= Beginning of Section =
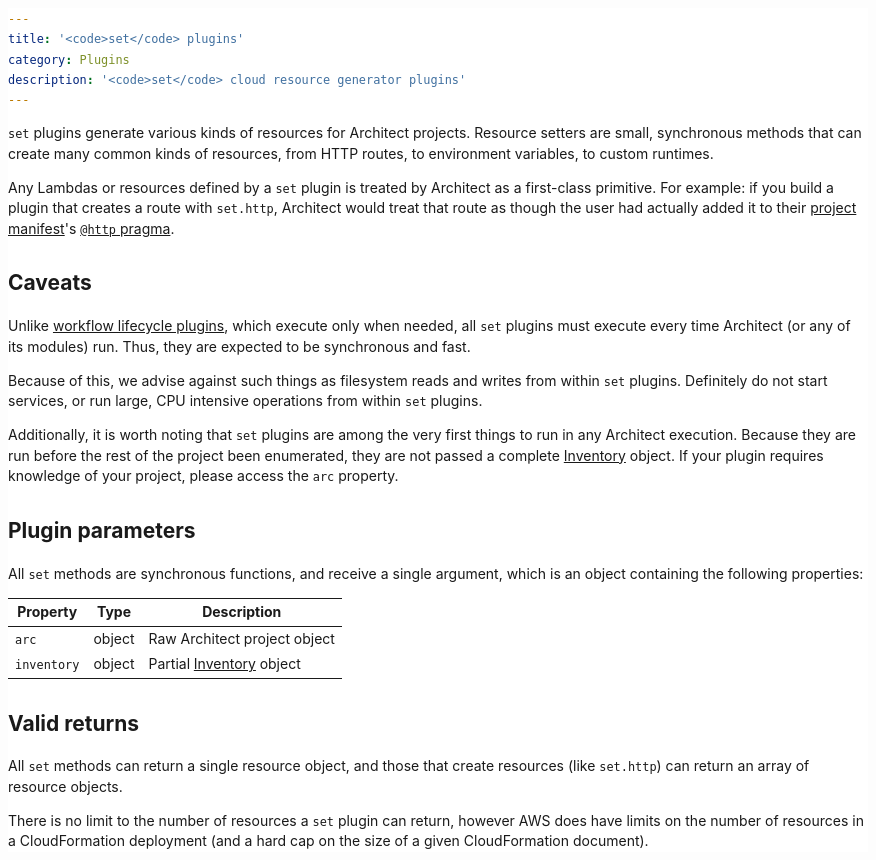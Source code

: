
 ```yaml
---
title: '<code>set</code> plugins'
category: Plugins
description: '<code>set</code> cloud resource generator plugins'
---
```


`set` plugins generate various kinds of resources for Architect projects. Resource setters are small, synchronous methods that can create many common kinds of resources, from HTTP routes, to environment variables, to custom runtimes.

Any Lambdas or resources defined by a `set` plugin is treated by Architect as a first-class primitive. For example: if you build a plugin that creates a route with `set.http`, Architect would treat that route as though the user had actually added it to their [project manifest](/docs/en/get-started/project-manifest)'s [`@http` pragma](/docs/en/reference/project-manifest/http).


## Caveats

Unlike [workflow lifecycle plugins](./overview#workflow-hooks), which execute only when needed, all `set` plugins must execute every time Architect (or any of its modules) run. Thus, they are expected to be synchronous and fast.

Because of this, we advise against such things as filesystem reads and writes from within `set` plugins. Definitely do not start services, or run large, CPU intensive operations from within `set` plugins.

Additionally, it is worth noting that `set` plugins are among the very first things to run in any Architect execution. Because they are run before the rest of the project been enumerated, they are not passed a complete [Inventory](./inventory) object. If your plugin requires knowledge of your project, please access the `arc` property.


## Plugin parameters

All `set` methods are synchronous functions, and receive a single argument, which is an object containing the following properties:

| Property    | Type    | Description                                       |
|-------------|---------|---------------------------------------------------|
| `arc`       | object  | Raw Architect project object                      |
| `inventory` | object  | Partial [Inventory](./inventory) object           |


## Valid returns

All `set` methods can return a single resource object, and those that create resources (like `set.http`) can return an array of resource objects.

There is no limit to the number of resources a `set` plugin can return, however AWS does have limits on the number of resources in a CloudFormation deployment (and a hard cap on the size of a given CloudFormation document).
= End of Section =
**WORK INSTRUCTIONS:** Look through the data above for lines holding the word "inventory". State how many there are and nothing else.

**ANSWER AREA:** 2